> **Stored data**

=== Begin Enclosure ===

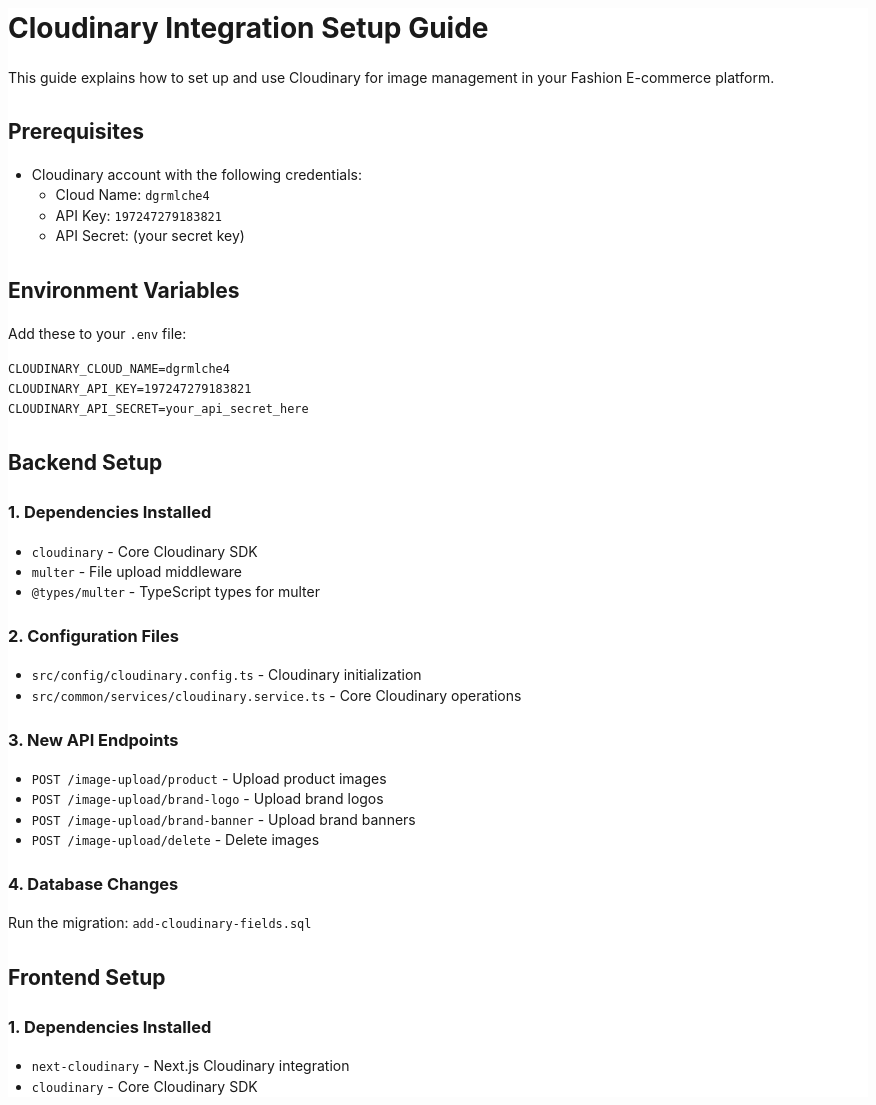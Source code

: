# Cloudinary Integration Setup Guide

This guide explains how to set up and use Cloudinary for image management in your Fashion E-commerce platform.

## Prerequisites

- Cloudinary account with the following credentials:
  - Cloud Name: `dgrmlche4`
  - API Key: `197247279183821`
  - API Secret: (your secret key)

## Environment Variables

Add these to your `.env` file:

```env
CLOUDINARY_CLOUD_NAME=dgrmlche4
CLOUDINARY_API_KEY=197247279183821
CLOUDINARY_API_SECRET=your_api_secret_here
```

## Backend Setup

### 1. Dependencies Installed
- `cloudinary` - Core Cloudinary SDK
- `multer` - File upload middleware
- `@types/multer` - TypeScript types for multer

### 2. Configuration Files
- `src/config/cloudinary.config.ts` - Cloudinary initialization
- `src/common/services/cloudinary.service.ts` - Core Cloudinary operations

### 3. New API Endpoints
- `POST /image-upload/product` - Upload product images
- `POST /image-upload/brand-logo` - Upload brand logos
- `POST /image-upload/brand-banner` - Upload brand banners
- `POST /image-upload/delete` - Delete images

### 4. Database Changes
Run the migration: `add-cloudinary-fields.sql`

## Frontend Setup

### 1. Dependencies Installed
- `next-cloudinary` - Next.js Cloudinary integration
- `cloudinary` - Core Cloudinary SDK
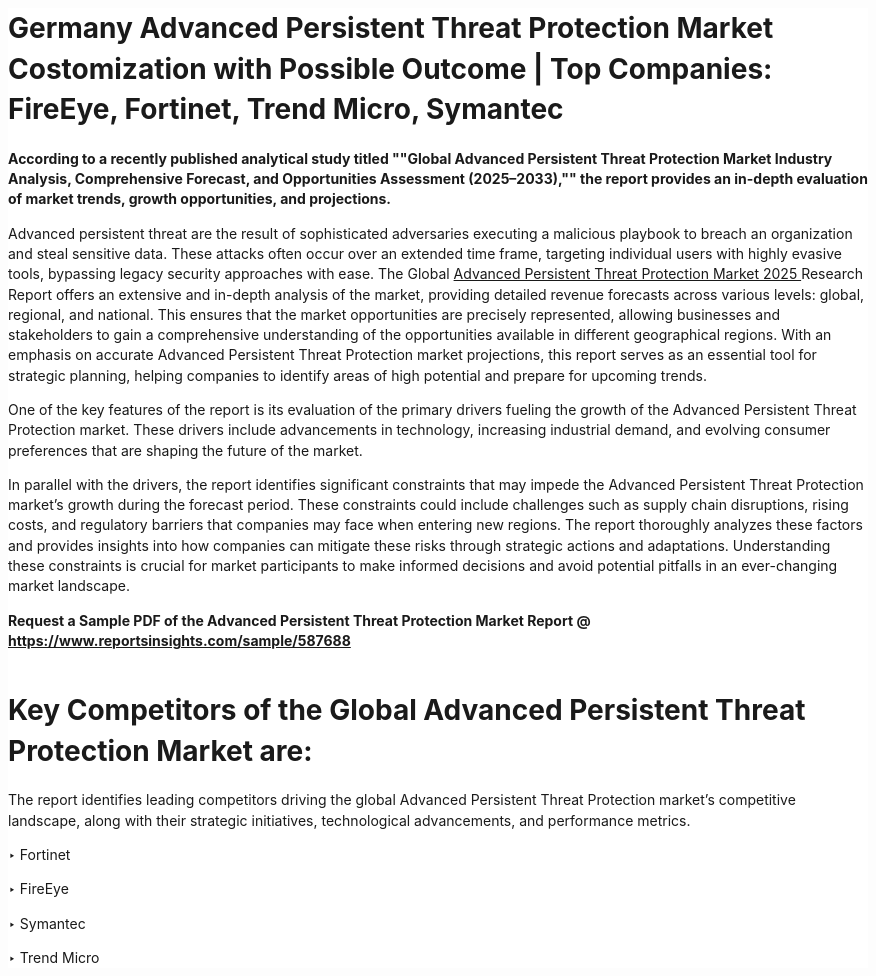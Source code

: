 # Germany Advanced Persistent Threat Protection Market Costomization with Possible Outcome | Top Companies: FireEye, Fortinet,  Trend Micro,  Symantec

<strong>According to a recently published analytical study titled ""Global Advanced Persistent Threat Protection Market Industry Analysis, Comprehensive Forecast, and Opportunities Assessment (2025–2033),"" the report provides an in-depth evaluation of market trends, growth opportunities, and projections.</strong>

Advanced persistent threat are the result of sophisticated adversaries executing a malicious playbook to breach an organization and steal sensitive data. These attacks often occur over an extended time frame, targeting individual users with highly evasive tools, bypassing legacy security approaches with ease. The Global <a href=https://www.reportsinsights.com/sample/587688>Advanced Persistent Threat Protection Market 2025 </a> Research Report offers an extensive and in-depth analysis of the market, providing detailed revenue forecasts across various levels: global, regional, and national. This ensures that the market opportunities are precisely represented, allowing businesses and stakeholders to gain a comprehensive understanding of the opportunities available in different geographical regions. With an emphasis on accurate Advanced Persistent Threat Protection market projections, this report serves as an essential tool for strategic planning, helping companies to identify areas of high potential and prepare for upcoming trends.

One of the key features of the report is its evaluation of the primary drivers fueling the growth of the Advanced Persistent Threat Protection market. These drivers include advancements in technology, increasing industrial demand, and evolving consumer preferences that are shaping the future of the market. 

In parallel with the drivers, the report identifies significant constraints that may impede the Advanced Persistent Threat Protection market’s growth during the forecast period. These constraints could include challenges such as supply chain disruptions, rising costs, and regulatory barriers that companies may face when entering new regions. The report thoroughly analyzes these factors and provides insights into how companies can mitigate these risks through strategic actions and adaptations. Understanding these constraints is crucial for market participants to make informed decisions and avoid potential pitfalls in an ever-changing market landscape.

<strong>Request a Sample PDF of the Advanced Persistent Threat Protection Market Report </strong><strong>@<a href=https://www.reportsinsights.com/sample/587688> https://www.reportsinsights.com/sample/587688</a></strong></font>

# <strong>Key Competitors of the Global Advanced Persistent Threat Protection Market are:</strong>

The report identifies leading competitors driving the global Advanced Persistent Threat Protection market’s competitive landscape, along with their strategic initiatives, technological advancements, and performance metrics.

‣ Fortinet

‣ FireEye

‣ Symantec

‣ Trend Micro
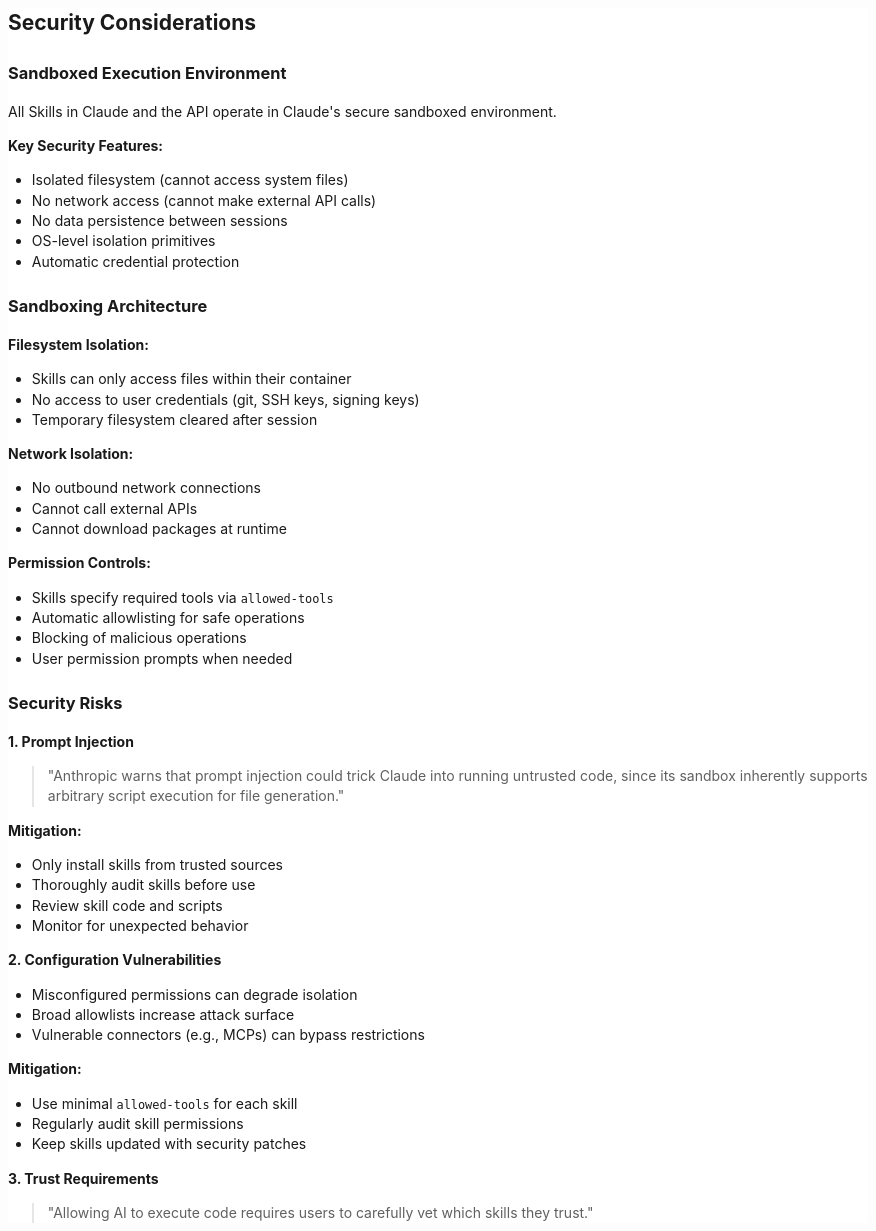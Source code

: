 ## Security Considerations

### Sandboxed Execution Environment

All Skills in Claude and the API operate in Claude's secure sandboxed environment.

**Key Security Features:**
- Isolated filesystem (cannot access system files)
- No network access (cannot make external API calls)
- No data persistence between sessions
- OS-level isolation primitives
- Automatic credential protection

### Sandboxing Architecture

**Filesystem Isolation:**
- Skills can only access files within their container
- No access to user credentials (git, SSH keys, signing keys)
- Temporary filesystem cleared after session

**Network Isolation:**
- No outbound network connections
- Cannot call external APIs
- Cannot download packages at runtime

**Permission Controls:**
- Skills specify required tools via `allowed-tools`
- Automatic allowlisting for safe operations
- Blocking of malicious operations
- User permission prompts when needed

### Security Risks

**1. Prompt Injection**
> "Anthropic warns that prompt injection could trick Claude into running untrusted code, since its sandbox inherently supports arbitrary script execution for file generation."

**Mitigation:**
- Only install skills from trusted sources
- Thoroughly audit skills before use
- Review skill code and scripts
- Monitor for unexpected behavior

**2. Configuration Vulnerabilities**
- Misconfigured permissions can degrade isolation
- Broad allowlists increase attack surface
- Vulnerable connectors (e.g., MCPs) can bypass restrictions

**Mitigation:**
- Use minimal `allowed-tools` for each skill
- Regularly audit skill permissions
- Keep skills updated with security patches

**3. Trust Requirements**
> "Allowing AI to execute code requires users to carefully vet which skills they trust."
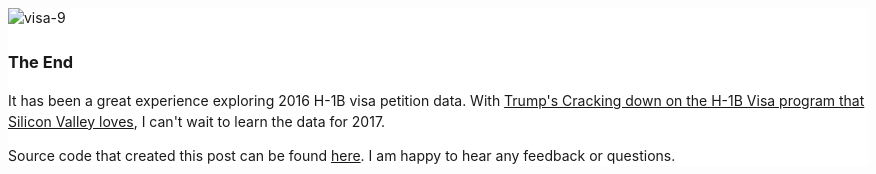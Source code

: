 ![visa-9](/figs/2017-04-12-Visa-Petitions/visa-9.png)

### The End

It has been a great experience exploring 2016 H-1B visa petition data. With [Trump's Cracking down on the H-1B Visa program that Silicon Valley loves](https://www.recode.net/2017/4/3/15164358/trump-white-house-foreign-immigration-h1b-tech-hiring-crackdown), I can't wait to learn the data for 2017.

Source code that created this post can be found [here](https://github.com/susanli2016/Data-Analysis-with-R/blob/master/visa.Rmd). I am happy to hear any feedback or questions. 
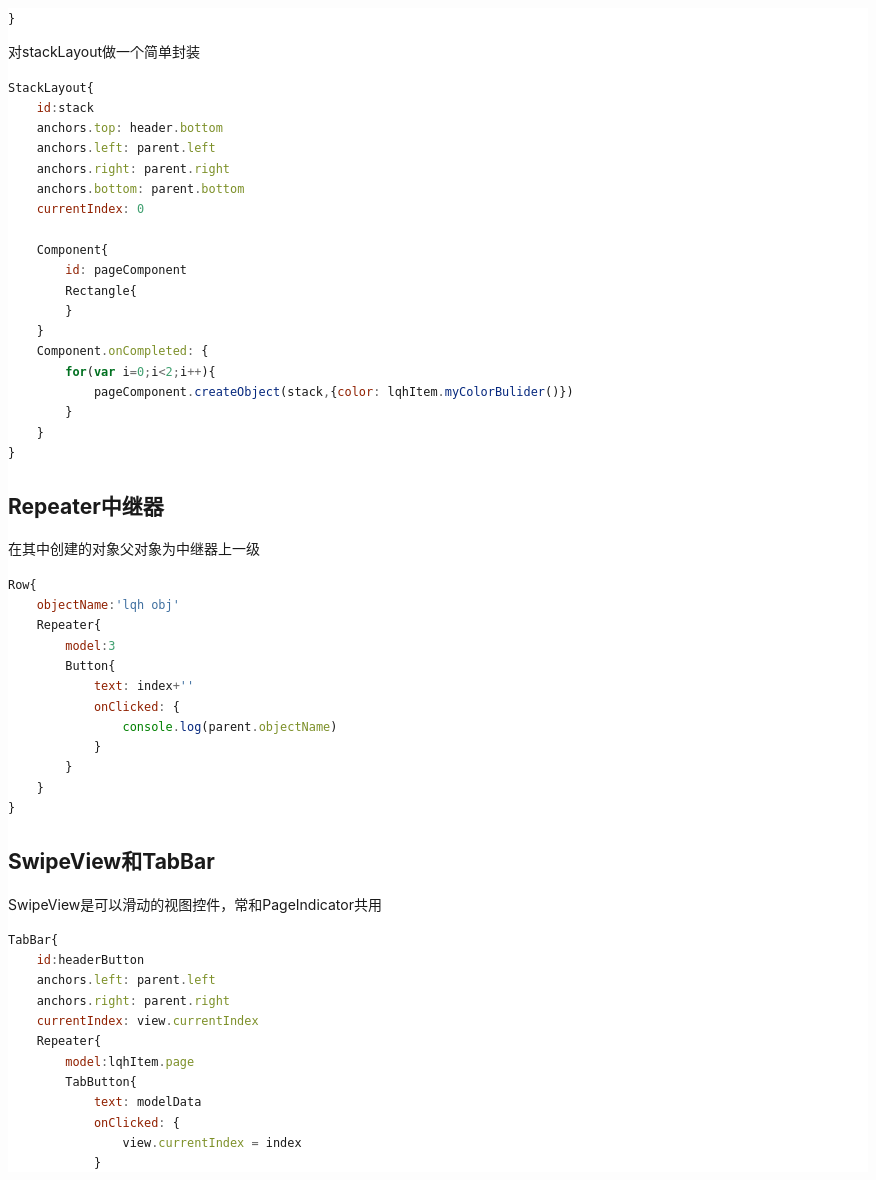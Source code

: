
 ```javascript
}
```

对stackLayout做一个简单封装

```javascript
StackLayout{
    id:stack
    anchors.top: header.bottom
    anchors.left: parent.left
    anchors.right: parent.right
    anchors.bottom: parent.bottom
    currentIndex: 0

    Component{
        id: pageComponent
        Rectangle{
        }
    }
    Component.onCompleted: {
        for(var i=0;i<2;i++){
            pageComponent.createObject(stack,{color: lqhItem.myColorBulider()})
        }
    }
}
```

<a name="cd4610e5"></a>
## Repeater中继器

在其中创建的对象父对象为中继器上一级

```javascript
Row{
    objectName:'lqh obj'
    Repeater{
        model:3
        Button{
            text: index+''
            onClicked: {
                console.log(parent.objectName)
            }
        }
    }
}
```

<a name="3fe2b7c6"></a>
## SwipeView和TabBar

SwipeView是可以滑动的视图控件，常和PageIndicator共用

```javascript
TabBar{
    id:headerButton
    anchors.left: parent.left
    anchors.right: parent.right
    currentIndex: view.currentIndex
    Repeater{
        model:lqhItem.page
        TabButton{
            text: modelData
            onClicked: {
                view.currentIndex = index
            }
```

=== End Enclosure ===

Could you copy every line in the records that holds "when"?

> **TASK ANSWER**
In parallel with the drivers, the report identifies significant constraints that may impede the Advanced Persistent Threat Protection market’s growth during the forecast period. These constraints could include challenges such as supply chain disruptions, rising costs, and regulatory barriers that companies may face when entering new regions. The report thoroughly analyzes these factors and provides insights into how companies can mitigate these risks through strategic actions and adaptations. Understanding these constraints is crucial for market participants to make informed decisions and avoid potential pitfalls in an ever-changing market landscape.
- User permission prompts when needed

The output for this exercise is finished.